Japanese minister fuels Sino-Japanese spat

Chinese textbooks are “extreme” in their interpretation of history, Japan’s foreign minister said today.

It came a day after China’s president demanded Tokyo do more to improve relations damaged by new Japanese school textbooks that allegedly whitewash wartime atrocities.

However, despite the criticism, Nobutaka Machimura hailed a meeting between Chinese President Hun Jintao and Japanese Prime Minister Junichiro Koizumi in Indonesia, saying it has paved the way for the two Asian powers to start repairing battered ties that have led to violent anti-Japanese protests across China.

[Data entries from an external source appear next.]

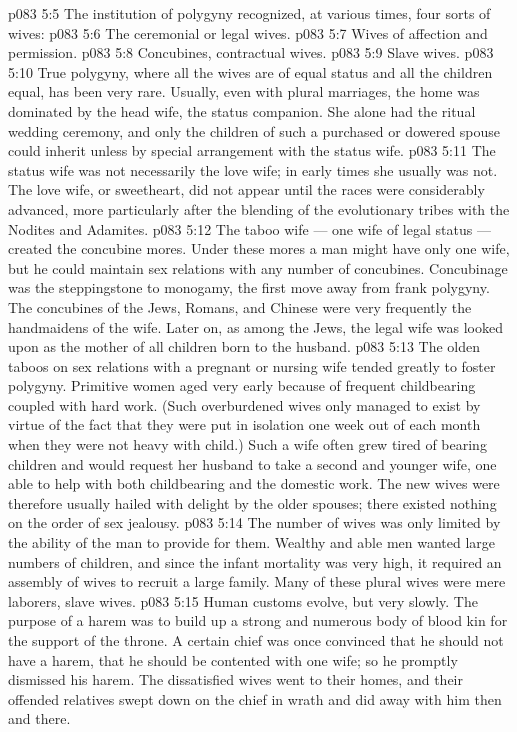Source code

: \vs p083 5:5 The institution of polygyny recognized, at various times, four sorts of wives:
\vs p083 5:6 \bibnobreakspace The ceremonial or legal wives.
\vs p083 5:7 \bibnobreakspace Wives of affection and permission.
\vs p083 5:8 \bibnobreakspace Concubines, contractual wives.
\vs p083 5:9 \bibnobreakspace Slave wives.
\vs p083 5:10 \pc True polygyny, where all the wives are of equal status and all the children equal, has been very rare. Usually, even with plural marriages, the home was dominated by the head wife, the status companion. She alone had the ritual wedding ceremony, and only the children of such a purchased or dowered spouse could inherit unless by special arrangement with the status wife.
\vs p083 5:11 The status wife was not necessarily the love wife; in early times she usually was not. The love wife, or sweetheart, did not appear until the races were considerably advanced, more particularly after the blending of the evolutionary tribes with the Nodites and Adamites.
\vs p083 5:12 The taboo wife --- one wife of legal status --- created the concubine mores. Under these mores a man might have only one wife, but he could maintain sex relations with any number of concubines. Concubinage was the steppingstone to monogamy, the first move away from frank polygyny. The concubines of the Jews, Romans, and Chinese were very frequently the handmaidens of the wife. Later on, as among the Jews, the legal wife was looked upon as the mother of all children born to the husband.
\vs p083 5:13 The olden taboos on sex relations with a pregnant or nursing wife tended greatly to foster polygyny. Primitive women aged very early because of frequent childbearing coupled with hard work. (Such overburdened wives only managed to exist by virtue of the fact that they were put in isolation one week out of each month when they were not heavy with child.) Such a wife often grew tired of bearing children and would request her husband to take a second and younger wife, one able to help with both childbearing and the domestic work. The new wives were therefore usually hailed with delight by the older spouses; there existed nothing on the order of sex jealousy.
\vs p083 5:14 The number of wives was only limited by the ability of the man to provide for them. Wealthy and able men wanted large numbers of children, and since the infant mortality was very high, it required an assembly of wives to recruit a large family. Many of these plural wives were mere laborers, slave wives.
\vs p083 5:15 Human customs evolve, but very slowly. The purpose of a harem was to build up a strong and numerous body of blood kin for the support of the throne. A certain chief was once convinced that he should not have a harem, that he should be contented with one wife; so he promptly dismissed his harem. The dissatisfied wives went to their homes, and their offended relatives swept down on the chief in wrath and did away with him then and there.

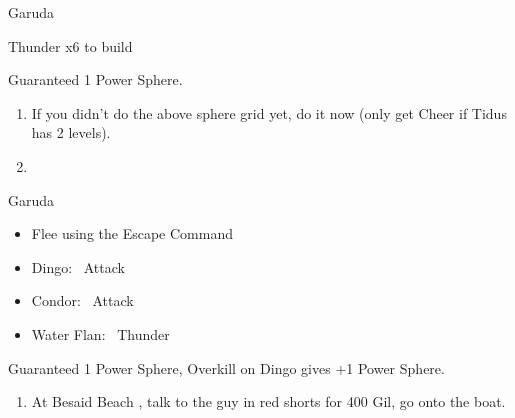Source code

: \begin{battle}{Garuda}
    \begin{itemize}
        \summon{\valefor}
        \valeforf Thunder x6 to build \od
    \end{itemize}
    Guaranteed 1 Power Sphere.
\end{battle}
\begin{enumerate}[resume]
    \item If you didn't do the above sphere grid yet, do it now (only get Cheer if Tidus has 2 levels).
    \item \formation{\tidus}{\yuna}{\lulu}
\end{enumerate}
\begin{battle}{Garuda}
    \begin{itemize}
        \item Flee using the Escape Command
    \end{itemize}
\end{battle}
\begin{encounters}
    \begin{itemize}
        \item Dingo: \tidus\ Attack
        \item Condor: \wakka\ Attack
        \item Water Flan: \lulu\ Thunder
    \end{itemize}
    Guaranteed 1 Power Sphere, Overkill on Dingo gives +1 Power Sphere.
\end{encounters}
\begin{enumerate}[resume]
    \item At Besaid Beach \save, talk to the guy in red shorts for 400 Gil, go onto the boat.
\end{enumerate}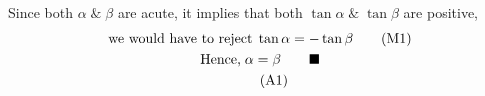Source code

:     \newpage
    Since both \(\alpha \;\&\; \beta\) are acute, it implies that both \(\tan{\alpha} \;\&\; \tan{\beta}\) are positive,
    \begin{gather*}
        \text{we would have to reject} \; \tan{\alpha} = -\tan{\beta} \wrkonemark \\
        \text{Hence,} \; \alpha = \beta \tag*{\qedsymbol} \\ \ansonemark
    \end{gather*}


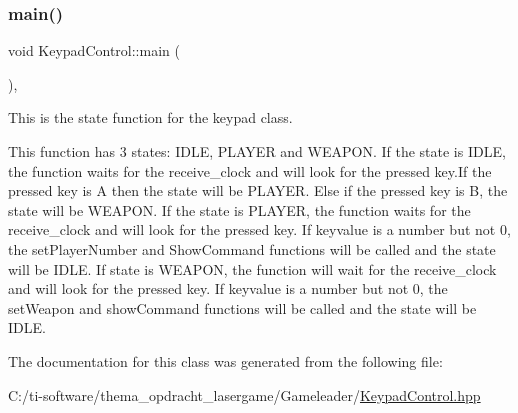 \subsubsection{\texorpdfstring{main()}{main()}\hspace{0.1cm}{\footnotesize\ttfamily [2/2]}}
{\footnotesize\ttfamily void Keypad\+Control\+::main (\begin{DoxyParamCaption}{ }\end{DoxyParamCaption})\hspace{0.3cm}{\ttfamily [inline]}, {\ttfamily [override]}}



This is the state function for the keypad class. 

This function has 3 states\+: I\+D\+LE, P\+L\+A\+Y\+ER and W\+E\+A\+P\+ON. If the state is I\+D\+LE, the function waits for the receive\+\_\+clock and will look for the pressed key.\+If the pressed key is A then the state will be P\+L\+A\+Y\+ER. Else if the pressed key is B, the state will be W\+E\+A\+P\+ON. If the state is P\+L\+A\+Y\+ER, the function waits for the receive\+\_\+clock and will look for the pressed key. If keyvalue is a number but not 0, the set\+Player\+Number and Show\+Command functions will be called and the state will be I\+D\+LE. If state is W\+E\+A\+P\+ON, the function will wait for the receive\+\_\+clock and will look for the pressed key. If keyvalue is a number but not 0, the set\+Weapon and show\+Command functions will be called and the state will be I\+D\+LE. 

The documentation for this class was generated from the following file\+:\begin{DoxyCompactItemize}
\item 
C\+:/ti-\/software/thema\+\_\+opdracht\+\_\+lasergame/\+Gameleader/\mbox{\hyperlink{_gameleader_2_keypad_control_8hpp}{Keypad\+Control.\+hpp}}\end{DoxyCompactItemize}
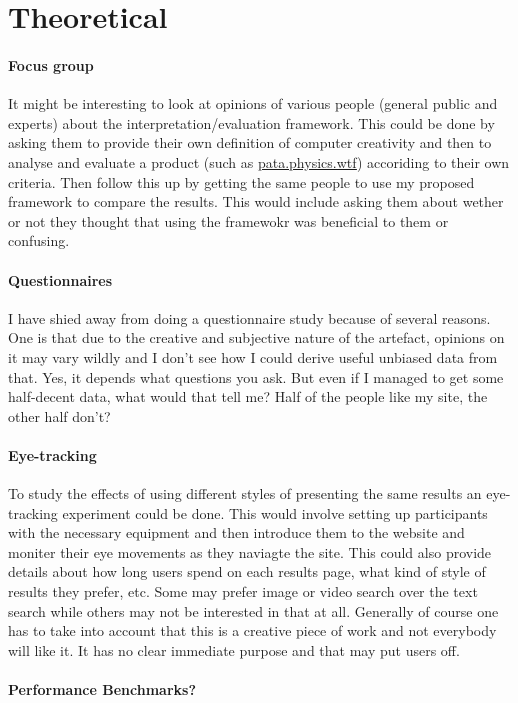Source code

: \section{Theoretical}

\paragraph{Focus group}
It might be interesting to look at opinions of various people (general public and experts) about the interpretation/evaluation framework. This could be done by asking them to provide their own definition of computer creativity and then to analyse and evaluate a product (such as \url{pata.physics.wtf}) accoriding to their own criteria. Then follow this up by getting the same people to use my proposed framework to compare the results. This would include asking them about wether or not they thought that using the framewokr was beneficial to them or confusing.

\paragraph{Questionnaires}
I have shied away from doing a questionnaire study because of several reasons. One is that due to the creative and subjective nature of the artefact, opinions on it may vary wildly and I don't see how I could derive useful unbiased data from that. Yes, it depends what questions you ask. But even if I managed to get some half-decent data, what would that tell me? Half of the people like my site, the other half don't?


\paragraph{Eye-tracking}
To study the effects of using different styles of presenting the same results an eye-tracking experiment could be done. This would involve setting up participants with the necessary equipment and then introduce them to the website and moniter their eye movements as they naviagte the site. This could also provide details about how long users spend on each results page, what kind of style of results they prefer, etc. Some may prefer image or video search over the text search while others may not be interested in that at all. Generally of course one has to take into account that this is a creative piece of work and not everybody will like it. It has no clear immediate purpose and that may put users off.

\paragraph{Performance Benchmarks?}


\stopcontents[chapters]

“From the perspective of a Japanese person, Chinese textbooks appear to teach that everything the Chinese government has done has been correct,” Machimura said on a TV Asahi talk show.

“There is a tendency toward this in any country, but the Chinese textbooks are extreme in they way they uniformly convey the ’our country is correct’ perspective.”

The foreign minister also defended Japan’s textbooks, saying they don’t gloss over Japan’s invasion of other Asian countries as alleged, and expressed dismay with the lopsided view of history taught in Chinese schools.

Tokyo’s approval of new school textbooks that China claims play down wartime atrocities sparked weeks of anti-Japanese protests by tens of thousands of people across China. Chinese also are upset over Japan’s campaign for a permanent seat on the UN Security Council.